**Work request**. Once you find the line with "de **coreJS Base**" in the data below, transcribe exactly each line from there to the line with "## Features", inclusive, and nothing else. Drop the pictures.

Rendered images with source text:
--- START ---

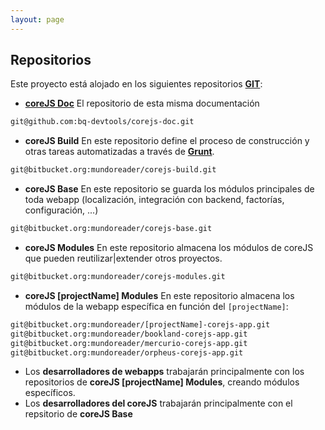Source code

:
 ```yaml
---
layout: page
---
```


## Repositorios

Este proyecto está alojado en los siguientes repositorios **[GIT](http://git-scm.com/)**:

* **[coreJS Doc](https://github.com/bq-devtools/corejs-doc)**
El repositorio de esta misma documentación

```bash
git@github.com:bq-devtools/corejs-doc.git
```

* **coreJS Build**
En este repositorio define el proceso de construcción y otras tareas automatizadas a través de **[Grunt](http://gruntjs.com/)**.

```bash
git@bitbucket.org:mundoreader/corejs-build.git
```

* **coreJS Base**
En este repositorio se guarda los módulos principales de toda webapp (localización, integración con backend, factorías, configuración, ...)

```bash
git@bitbucket.org:mundoreader/corejs-base.git
```

* **coreJS Modules**
En este repositorio almacena los módulos de coreJS que pueden reutilizar|extender otros proyectos.

```bash
git@bitbucket.org:mundoreader/corejs-modules.git
```

* **coreJS [projectName] Modules**
En este repositorio almacena los módulos de la webapp específica en función del `[projectName]`:

```bash
git@bitbucket.org:mundoreader/[projectName]-corejs-app.git
git@bitbucket.org:mundoreader/bookland-corejs-app.git
git@bitbucket.org:mundoreader/mercurio-corejs-app.git
git@bitbucket.org:mundoreader/orpheus-corejs-app.git
```

* Los **desarrolladores de webapps** trabajarán principalmente con los repositorios de **coreJS [projectName] Modules**, creando módulos específicos.
* Los **desarrolladores del coreJS** trabajarán principalmente con el repsitorio de **coreJS Base**
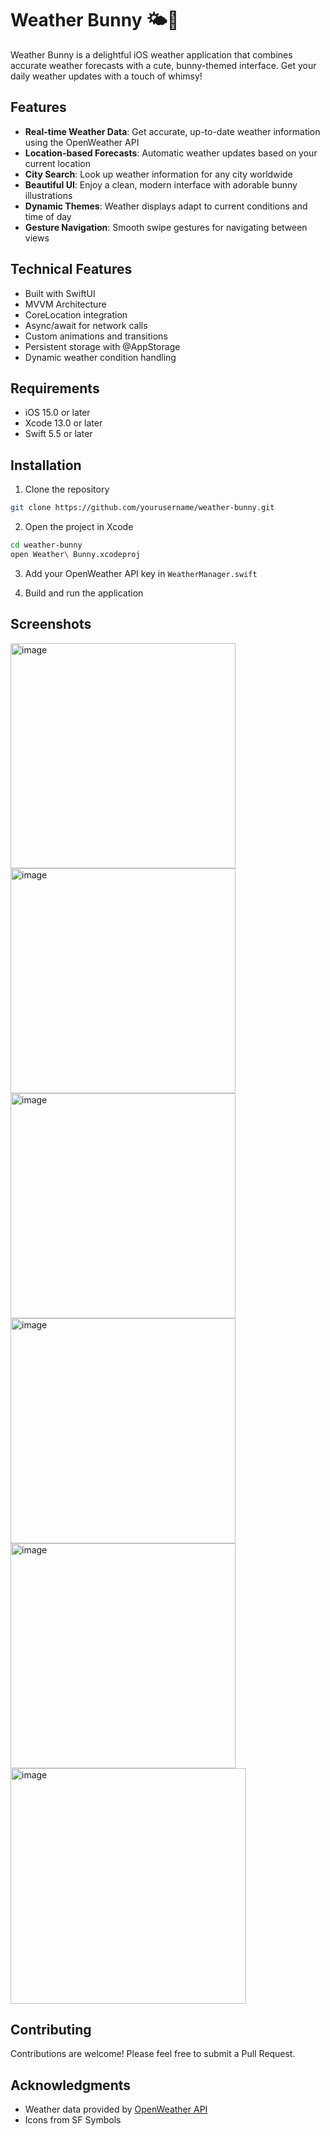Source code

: # Weather Bunny 🌤️🐰

Weather Bunny is a delightful iOS weather application that combines accurate weather forecasts with a cute, bunny-themed interface. Get your daily weather updates with a touch of whimsy!

## Features

- **Real-time Weather Data**: Get accurate, up-to-date weather information using the OpenWeather API
- **Location-based Forecasts**: Automatic weather updates based on your current location
- **City Search**: Look up weather information for any city worldwide
- **Beautiful UI**: Enjoy a clean, modern interface with adorable bunny illustrations
- **Dynamic Themes**: Weather displays adapt to current conditions and time of day
- **Gesture Navigation**: Smooth swipe gestures for navigating between views

## Technical Features

- Built with SwiftUI
- MVVM Architecture
- CoreLocation integration
- Async/await for network calls
- Custom animations and transitions
- Persistent storage with @AppStorage
- Dynamic weather condition handling

## Requirements

- iOS 15.0 or later
- Xcode 13.0 or later
- Swift 5.5 or later

## Installation

1. Clone the repository
```bash
git clone https://github.com/yourusername/weather-bunny.git
```

2. Open the project in Xcode
```bash
cd weather-bunny
open Weather\ Bunny.xcodeproj
```

3. Add your OpenWeather API key in `WeatherManager.swift`

4. Build and run the application

## Screenshots
<img width="360" alt="image" src="https://github.com/user-attachments/assets/f904f67b-cc3b-4caa-807c-3241dd1b23cb" />
<img width="360" alt="image" src="https://github.com/user-attachments/assets/a0dd6ed8-9cb5-4869-be56-02ab530512b6" />
<img width="360" alt="image" src="https://github.com/user-attachments/assets/b80b1653-ff1d-4ce6-9676-911dd06d4548" />
<img width="360" alt="image" src="https://github.com/user-attachments/assets/cdc7f144-4fb2-4991-aadc-7b3af74e3e4e" />
<img width="360" alt="image" src="https://github.com/user-attachments/assets/a8a42593-78a9-4386-bc0e-57246adc5423" />
<img width="377" alt="image" src="https://github.com/user-attachments/assets/46629857-f48d-417f-a72b-393343131d27" />

## Contributing

Contributions are welcome! Please feel free to submit a Pull Request.


## Acknowledgments

- Weather data provided by [OpenWeather API](https://openweathermap.org/api)
- Icons from SF Symbols


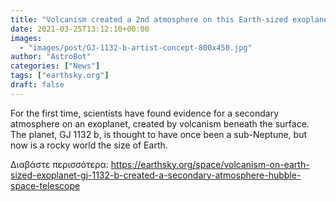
 ```yaml
---
title: "Volcanism created a 2nd atmosphere on this Earth-sized exoplanet"
date: 2021-03-25T13:12:10+00:00
images:
  - "images/post/GJ-1132-b-artist-concept-800x450.jpg"
author: "AstroBot"
categories: ["News"]
tags: ["earthsky.org"]
draft: false
---
```


For the first time, scientists have found evidence for a secondary atmosphere on an exoplanet, created by volcanism beneath the surface. The planet, GJ 1132 b, is thought to have once been a sub-Neptune, but now is a rocky world the size of Earth.

Διαβάστε περισσότερα: https://earthsky.org/space/volcanism-on-earth-sized-exoplanet-gj-1132-b-created-a-secondary-atmosphere-hubble-space-telescope
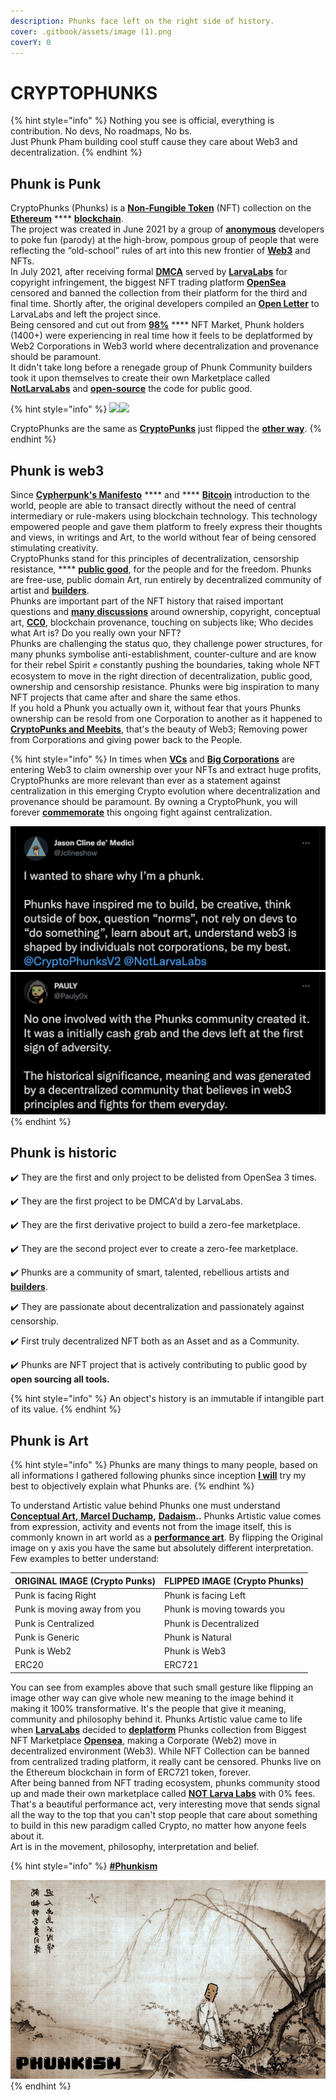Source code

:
```yaml
---
description: Phunks face left on the right side of history.
cover: .gitbook/assets/image (1).png
coverY: 0
---
```


# CRYPTOPHUNKS

{% hint style="info" %}
Nothing you see is official, everything is contribution. No devs, No roadmaps, No bs.\
Just Phunk Pham building cool stuff cause they care about Web3 and decentralization.
{% endhint %}

## Phunk is Punk

CryptoPhunks (Phunks) is a [**Non-Fungible Token**](https://en.wikipedia.org/wiki/Non-fungible\_token) (NFT) collection on the [**Ethereum**](https://en.wikipedia.org/wiki/Ethereum) **** [**blockchain**](https://en.wikipedia.org/wiki/Blockchain). \
The project was created in June 2021 by a group of [**anonymous**](https://twitter.com/CryptoPhunks) developers to poke fun (parody) at the high-brow, pompous group of people that were reflecting the “old-school” rules of art into this new frontier of [**Web3**](https://en.wikipedia.org/wiki/Web3) and NFTs. \
In July 2021, after receiving formal [**DMCA**](https://twitter.com/CryptoPhunks/status/1415001685986922499?s=20\&t=YRRn6i6uXhGV5Cgl\_pJeQA) served by [**LarvaLabs**](https://larvalabs.com) for copyright infringement, the biggest NFT trading platform [**OpenSea**](https://opensea.io/assets/0xf07468ead8cf26c752c676e43c814fee9c8cf402/8348) censored and banned the collection from their platform for the third and final time. Shortly after, the original developers compiled an [**Open Letter**](https://foundation.app/@cryptophunks/foundation/62017) to LarvaLabs and left the project since. \
Being censored and cut out from [**98%**](https://coinyuppie.com/why-is-opensea-an-absolute-monopolist-in-the-nft-trading-market/#:\~:text=In%20summary%2C%20OpenSea%20is%20currently,field%20of%20NFT%20trading%20market.) **** NFT Market, Phunk holders (1400+) were experiencing in real time how it feels to be deplatformed by Web2 Corporations in Web3 world where decentralization and provenance should be paramount. \
It didn't take long before a renegade group of Phunk Community builders took it upon themselves to create their own Marketplace called [**NotLarvaLabs**](nll/notlarvalabs/notlarvalabs.md) and [**open-source**](resources/open-sourced.md) the code for public good.

{% hint style="info" %}
![](<.gitbook/assets/Phunk\_4156 (1).png>)![](.gitbook/assets/Phunk\_4156.png)

CryptoPhunks are the same as <mark style="color:green;"></mark> [**CryptoPunks**](https://www.larvalabs.com/cryptopunks) just flipped the [**other way**](https://phunks.gitbook.io/knowledge-base/#phunk-is-art).
{% endhint %}

## Phunk is web3

Since [**Cypherpunk's Manifesto**](https://www.activism.net/cypherpunk/manifesto.html) **** and **** [**Bitcoin**](https://satoshi.nakamotoinstitute.org/emails/cryptography/1/) introduction to the world, people are able to transact directly without the need of central intermediary or rule-makers using blockchain technology. This technology empowered people and gave them platform to freely express their thoughts and views, in writings and Art, to the world without fear of being censored stimulating creativity. \
CryptoPhunks stand for this principles of decentralization, censorship resistance, **** [**public good**](https://cryptonews.com/videos/funding-the-commons-funding-public-goods-algorithms-and-mechanisms.htm), for the people and for the freedom. Phunks are free-use, public domain Art, run entirely by decentralized community of artist and [**builders**](resources/open-sourced.md). \
Phunks are important part of the NFT history that raised important questions and [**many discussions**](social-media/media/threads.md) around ownership, copyright, conceptual art, [**CC0**](https://creativecommons.org/publicdomain/zero/1.0/deed.en), blockchain provenance, touching on subjects like; Who decides what Art is? Do you really own your NFT?\
Phunks are challenging the status quo, they challenge power structures, for many phunks symbolise anti-establishment, counter-culture and are know for their rebel Spirit :fist: constantly pushing the boundaries, taking whole NFT ecosystem to move in the right direction of decentralization, public good, ownership and censorship resistance. Phunks were big inspiration to many NFT projects that came after and share the same ethos.\
If you hold a Phunk you actually own it, without fear that yours Phunks ownership can be resold from one Corporation to another as it happened to [**CryptoPunks and Meebits**](https://twitter.com/yugalabs/status/1502420714527334406?s=20\&t=J5ZZNygm5AQ4XfL58MAxTw), that's the beauty of Web3; Removing power from Corporations and giving power back to the People.

{% hint style="info" %}
In times when [**VCs**](https://www.investopedia.com/terms/v/venturecapitalist.asp) and [**Big Corporations**](https://www.theverge.com/2022/3/22/22991272/yuga-labs-seed-funding-a16z-bored-ape-yacht-club-bayc-metaverse-other-side) are entering Web3 to claim ownership over your NFTs and extract huge profits, CryptoPhunks are more relevant than ever as a statement against centralization in this emerging Crypto evolution where decentralization and provenance should be paramount. By owning a CryptoPhunk, you will forever [**commemorate**](https://phunks.medium.com/the-cryptophunks-manifesto-785c7348e558) this ongoing fight against centralization.

![](<.gitbook/assets/Bildschirmfoto 2022-03-10 um 21.18.54.png>)![](<.gitbook/assets/Bildschirmfoto 2022-03-10 um 21.18.31.png>)
{% endhint %}

## Phunk is historic

✔️ They are the first and only project to be delisted from OpenSea 3 times.&#x20;

✔️ They are the first project to be DMCA'd by LarvaLabs.&#x20;

✔️ They are the first derivative project to build a zero-fee marketplace.

✔️ They are the second project ever to create a zero-fee marketplace.&#x20;

✔️ Phunks are a community of smart, talented, rebellious artists and [**builders**](resources/open-sourced.md).&#x20;

✔️ They are passionate about decentralization and passionately against censorship.

✔️  First truly decentralized NFT both as an Asset and as a Community.

✔️  Phunks are NFT project that is actively contributing to public good by **open sourcing all tools.**

{% hint style="info" %}
An object's history is an immutable if intangible part of its value.
{% endhint %}

## Phunk is Art

{% hint style="info" %}
Phunks are many things to many people, based on all informations I gathered following phunks since inception [**I will**](https://twitter.com/iape\_) try my best to objectively explain what Phunks are.
{% endhint %}

To understand Artistic value behind Phunks one must understand [**Conceptual Art**](https://en.wikipedia.org/wiki/Conceptual\_art)**,**[ **Marcel Duchamp**](https://en.wikipedia.org/wiki/Marcel\_Duchamp)**,** [**Dadaism**](https://en.wikipedia.org/wiki/Dada)**..** Phunks Artistic value comes from expression, activity and events not from the image itself, this is commonly known in art world as a [**performance art**](https://en.wikipedia.org/wiki/Performance\_art). By flipping the Original image on y axis you have the same but absolutely different interpretation. \
Few examples to better understand:

| ORIGINAL IMAGE (Crypto Punks) | FLIPPED IMAGE (Crypto Phunks) |
| ----------------------------- | ----------------------------- |
| Punk is facing Right          | Phunk is facing Left          |
| Punk is moving away from you  | Phunk is moving towards you   |
| Punk is Centralized           | Phunk is Decentralized        |
| Punk is Generic               | Phunk is Natural              |
| Punk is Web2                  | Phunk is Web3                 |
| ERC20                         | ERC721                        |

You can see from examples above that such small gesture like flipping an image other way can give whole new meaning to the image behind it making it 100% transformative. It's the people that give it meaning, community and philosophy behind it. Phunks Artistic value came to life when [**LarvaLabs**](https://www.larvalabs.com) decided to [**deplatform**](https://twitter.com/CryptoPhunks/status/1415001685986922499?s=20\&t=YRRn6i6uXhGV5Cgl\_pJeQA) Phunks collection from Biggest NFT Marketplace [**Opensea**](https://opensea.io), making a Corporate (Web2) move in decentralized environment (Web3). While NFT Collection can be banned from centralized trading platform, it really cant be censored. Phunks live on the Ethereum blockchain in form of ERC721 token, forever.\
After being banned from NFT trading ecosystem, phunks community stood up and made their own marketplace called [**NOT Larva Labs**](nll/notlarvalabs/) with 0% fees. That's a beautiful performance act, very interesting move that sends signal all the way to the top that you can't stop people that care about something to build in this new paradigm called Crypto, no matter how anyone feels about it.\
Art is in the movement, philosophy, interpretation and belief.

{% hint style="info" %}
[**#Phunkism**](https://twitter.com/search?q=%23phunkism\&src=typed\_query\&f=live)

![](.gitbook/assets/1v6Xou.png)
{% endhint %}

--- END ---

**Reply**.
* Los **desarrolladores del coreJS** trabajarán principalmente con el repsitorio de **coreJS Base**
Source code

: # Weather Bunny 🌤️🐰

Weather Bunny is a delightful iOS weather application that combines accurate weather forecasts with a cute, bunny-themed interface. Get your daily weather updates with a touch of whimsy!

## Features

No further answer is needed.